Records provided: Begin

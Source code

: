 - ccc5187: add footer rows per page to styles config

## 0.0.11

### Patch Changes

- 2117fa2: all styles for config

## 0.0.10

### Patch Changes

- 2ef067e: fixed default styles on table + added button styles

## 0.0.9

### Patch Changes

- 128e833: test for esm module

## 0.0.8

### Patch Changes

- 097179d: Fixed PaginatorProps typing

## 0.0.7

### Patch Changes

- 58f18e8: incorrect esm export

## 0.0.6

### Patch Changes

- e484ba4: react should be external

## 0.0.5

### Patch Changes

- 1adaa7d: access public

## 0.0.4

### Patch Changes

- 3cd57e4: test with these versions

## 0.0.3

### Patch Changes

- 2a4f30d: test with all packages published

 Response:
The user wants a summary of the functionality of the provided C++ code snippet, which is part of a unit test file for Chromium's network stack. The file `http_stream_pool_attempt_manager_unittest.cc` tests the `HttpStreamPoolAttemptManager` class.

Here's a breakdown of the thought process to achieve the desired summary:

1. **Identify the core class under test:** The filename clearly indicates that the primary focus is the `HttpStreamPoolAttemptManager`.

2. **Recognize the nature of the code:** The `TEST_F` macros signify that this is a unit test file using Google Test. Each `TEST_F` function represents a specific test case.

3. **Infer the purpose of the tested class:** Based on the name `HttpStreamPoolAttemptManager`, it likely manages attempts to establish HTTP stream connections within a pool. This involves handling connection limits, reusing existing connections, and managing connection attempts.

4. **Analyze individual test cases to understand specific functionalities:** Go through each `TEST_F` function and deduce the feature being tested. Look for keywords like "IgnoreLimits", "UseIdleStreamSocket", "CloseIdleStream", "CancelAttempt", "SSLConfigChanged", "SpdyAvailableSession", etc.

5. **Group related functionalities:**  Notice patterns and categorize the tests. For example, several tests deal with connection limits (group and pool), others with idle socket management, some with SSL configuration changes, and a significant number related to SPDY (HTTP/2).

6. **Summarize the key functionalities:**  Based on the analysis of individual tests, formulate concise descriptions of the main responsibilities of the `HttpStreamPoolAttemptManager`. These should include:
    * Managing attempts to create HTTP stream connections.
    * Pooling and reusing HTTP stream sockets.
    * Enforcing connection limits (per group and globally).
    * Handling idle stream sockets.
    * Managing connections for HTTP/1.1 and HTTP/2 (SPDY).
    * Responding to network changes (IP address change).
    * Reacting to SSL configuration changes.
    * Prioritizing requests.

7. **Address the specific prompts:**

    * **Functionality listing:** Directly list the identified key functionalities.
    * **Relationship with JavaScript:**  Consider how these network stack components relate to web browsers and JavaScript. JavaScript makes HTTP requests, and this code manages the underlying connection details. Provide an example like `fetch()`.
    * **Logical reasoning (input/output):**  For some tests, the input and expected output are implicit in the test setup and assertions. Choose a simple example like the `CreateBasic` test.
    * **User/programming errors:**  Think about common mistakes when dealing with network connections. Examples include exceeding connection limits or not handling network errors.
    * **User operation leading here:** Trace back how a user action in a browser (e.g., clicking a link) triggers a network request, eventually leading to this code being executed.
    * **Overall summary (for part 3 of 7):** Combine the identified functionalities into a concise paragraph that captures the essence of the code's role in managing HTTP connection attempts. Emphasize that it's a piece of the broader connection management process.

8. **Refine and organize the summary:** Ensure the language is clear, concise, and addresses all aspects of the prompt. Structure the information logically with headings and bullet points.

Records provided: End

### The problem
Give back, unchanged, the line containing "connection management process." and each line that comes after it in the entries above, ending with the last.

### Reply to the exercise
    * **Overall summary (for part 3 of 7):** Combine the identified functionalities into a concise paragraph that captures the essence of the code's role in managing HTTP connection attempts. Emphasize that it's a piece of the broader connection management process.

8. **Refine and organize the summary:** Ensure the language is clear, concise, and addresses all aspects of the prompt. Structure the information logically with headings and bullet points.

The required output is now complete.